Reis constructed an apparatus consisting of a tympanum in combination with a current-contact-regulator, or “interruptor,” which worked on this principle of variable contact, and he called it “The Telephone” (see pp. 57, 85). The very same apparatus we now-a-days call a “Telephone-transmitter,” or simply a “transmitter.” It is curious to note that Reis seems to have regarded his receiver or “reproducing-apparatus” as no new thing. He says explicitly (p. 56) that his receiver might be replaced by “any apparatus that produces the well-known galvanic tones.” “The Telephone” was with Reis emphatically the transmitter. Bell in 1876 invented an instrument which would act either as transmitter or receiver, and which, though never now used as transmitter, is still called “a Telephone.” Edison’s “sound-telegraph,” or “telegraphic apparatus operated by sound,” was patented in 1877. In his specification he never called his transmitter a “telephone;” that name he reserved exclusively for his receiver. He found it, however, convenient a year later to rechristen his transmitter as the “carbon telephone,” though throughout the whole of his specification neither “carbon” nor “telephone” are mentioned in connection with the transmitter! Within that year Hughes had brought out another instrument—“The Microphone”—which, like Reis’s instrument, embodied the principle of variable contact.
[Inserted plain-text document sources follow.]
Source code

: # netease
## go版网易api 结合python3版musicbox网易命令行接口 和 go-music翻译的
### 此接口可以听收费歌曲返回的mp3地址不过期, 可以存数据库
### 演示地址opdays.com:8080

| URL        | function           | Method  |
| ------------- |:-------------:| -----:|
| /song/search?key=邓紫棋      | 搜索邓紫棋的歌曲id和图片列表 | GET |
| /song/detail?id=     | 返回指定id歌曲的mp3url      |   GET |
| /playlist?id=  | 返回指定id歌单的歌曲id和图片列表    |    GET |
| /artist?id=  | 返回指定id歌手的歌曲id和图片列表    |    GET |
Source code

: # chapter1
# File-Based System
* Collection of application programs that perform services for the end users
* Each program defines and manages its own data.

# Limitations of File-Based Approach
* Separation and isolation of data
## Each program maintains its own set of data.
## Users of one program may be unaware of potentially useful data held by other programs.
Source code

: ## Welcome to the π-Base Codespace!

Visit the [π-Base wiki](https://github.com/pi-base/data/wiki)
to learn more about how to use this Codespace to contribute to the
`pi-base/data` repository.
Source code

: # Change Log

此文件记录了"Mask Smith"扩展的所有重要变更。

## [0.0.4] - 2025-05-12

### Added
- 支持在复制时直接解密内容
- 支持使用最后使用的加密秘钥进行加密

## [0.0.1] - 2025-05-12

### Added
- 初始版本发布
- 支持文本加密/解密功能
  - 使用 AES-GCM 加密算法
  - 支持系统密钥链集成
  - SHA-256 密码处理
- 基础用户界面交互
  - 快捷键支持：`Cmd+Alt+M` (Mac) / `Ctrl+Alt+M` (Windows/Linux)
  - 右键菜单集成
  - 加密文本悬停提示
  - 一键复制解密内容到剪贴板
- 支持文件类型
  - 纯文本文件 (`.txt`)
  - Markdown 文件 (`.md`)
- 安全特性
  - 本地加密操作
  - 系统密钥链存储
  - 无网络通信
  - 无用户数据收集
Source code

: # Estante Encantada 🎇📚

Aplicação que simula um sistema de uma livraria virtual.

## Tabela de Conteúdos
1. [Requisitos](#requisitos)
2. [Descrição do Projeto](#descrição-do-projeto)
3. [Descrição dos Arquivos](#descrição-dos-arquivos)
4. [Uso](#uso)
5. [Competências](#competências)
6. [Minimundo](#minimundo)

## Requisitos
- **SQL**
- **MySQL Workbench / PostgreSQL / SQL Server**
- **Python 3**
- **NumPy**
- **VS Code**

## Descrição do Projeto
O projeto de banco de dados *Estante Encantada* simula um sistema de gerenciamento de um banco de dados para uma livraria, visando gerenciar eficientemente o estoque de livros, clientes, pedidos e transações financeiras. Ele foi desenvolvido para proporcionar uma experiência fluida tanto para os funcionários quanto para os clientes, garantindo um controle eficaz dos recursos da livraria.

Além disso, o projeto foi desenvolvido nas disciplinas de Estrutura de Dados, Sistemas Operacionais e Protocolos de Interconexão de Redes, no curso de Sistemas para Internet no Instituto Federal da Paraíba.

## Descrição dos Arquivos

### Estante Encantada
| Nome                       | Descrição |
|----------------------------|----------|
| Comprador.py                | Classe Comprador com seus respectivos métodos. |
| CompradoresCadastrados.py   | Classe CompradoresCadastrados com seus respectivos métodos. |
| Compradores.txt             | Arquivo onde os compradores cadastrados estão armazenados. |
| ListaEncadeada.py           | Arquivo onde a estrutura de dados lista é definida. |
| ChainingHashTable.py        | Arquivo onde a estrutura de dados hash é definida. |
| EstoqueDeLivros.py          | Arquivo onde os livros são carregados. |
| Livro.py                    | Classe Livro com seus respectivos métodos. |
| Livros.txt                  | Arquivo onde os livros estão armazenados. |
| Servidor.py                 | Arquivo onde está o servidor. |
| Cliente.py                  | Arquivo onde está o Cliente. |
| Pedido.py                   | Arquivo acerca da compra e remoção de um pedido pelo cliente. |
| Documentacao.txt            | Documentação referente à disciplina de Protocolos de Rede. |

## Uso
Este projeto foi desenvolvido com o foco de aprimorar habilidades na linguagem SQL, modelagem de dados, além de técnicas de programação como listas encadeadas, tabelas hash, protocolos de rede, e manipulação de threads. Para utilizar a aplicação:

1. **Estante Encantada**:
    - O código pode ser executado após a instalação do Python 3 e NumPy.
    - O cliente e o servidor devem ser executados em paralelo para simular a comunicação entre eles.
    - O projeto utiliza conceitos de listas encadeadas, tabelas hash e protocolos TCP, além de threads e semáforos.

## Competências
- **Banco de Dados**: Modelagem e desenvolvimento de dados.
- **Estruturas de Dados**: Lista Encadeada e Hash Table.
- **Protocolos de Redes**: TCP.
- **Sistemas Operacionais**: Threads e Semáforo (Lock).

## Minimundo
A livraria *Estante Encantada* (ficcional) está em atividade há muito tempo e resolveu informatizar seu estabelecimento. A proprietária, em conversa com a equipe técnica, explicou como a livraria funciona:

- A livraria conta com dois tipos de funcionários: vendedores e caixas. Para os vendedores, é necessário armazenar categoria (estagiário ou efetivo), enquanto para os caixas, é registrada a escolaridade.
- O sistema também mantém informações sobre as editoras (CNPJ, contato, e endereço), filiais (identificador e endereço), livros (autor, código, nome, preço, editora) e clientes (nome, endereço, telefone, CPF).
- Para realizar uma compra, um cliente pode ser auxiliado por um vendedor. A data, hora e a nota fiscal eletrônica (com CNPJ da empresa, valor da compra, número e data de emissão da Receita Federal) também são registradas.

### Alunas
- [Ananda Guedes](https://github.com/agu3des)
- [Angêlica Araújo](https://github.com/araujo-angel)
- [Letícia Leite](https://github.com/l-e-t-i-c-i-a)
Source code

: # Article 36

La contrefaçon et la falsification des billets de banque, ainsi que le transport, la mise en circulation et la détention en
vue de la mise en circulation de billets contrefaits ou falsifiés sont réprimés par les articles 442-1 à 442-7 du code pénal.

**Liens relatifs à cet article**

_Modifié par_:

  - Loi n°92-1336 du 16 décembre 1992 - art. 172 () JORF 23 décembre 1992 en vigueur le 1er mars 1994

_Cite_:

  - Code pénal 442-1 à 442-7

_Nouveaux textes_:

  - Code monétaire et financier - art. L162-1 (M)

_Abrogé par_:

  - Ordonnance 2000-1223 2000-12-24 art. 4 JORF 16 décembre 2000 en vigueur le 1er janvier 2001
Hughes’s instrument, usually constructed with contacts made of loose bits of coke-carbon, was simply a Reis’s Telephone minus the circular tympanum; and the really important new fact it revealed, was that very minute vibrations, such as those produced by the movements of an insect, when transmitted immediately through the wooden supports, sufficed to vary the resistance of a telephonic circuit, though far too slight in themselves to affect it if they had to be first communicated to the air and then collected by a tympanum. Put a specific tympanum to a Hughes’s microphone, and you get a Reis’s telephone. Take away the tympanum from a Reis’s telephone, and you get a Hughes’s microphone. Hughes is not limited to one material, nor is Reis. But the fundamental principle of the electrical part of each is identical. The Blake transmitter ([Fig. 44]), and the Berliner transmitter, and also Lüdtge’s microphone,[48] which was even earlier than that of Hughes, are all embodiments of the same fundamental principle of variable contact which Reis embodied in his “Telephone.”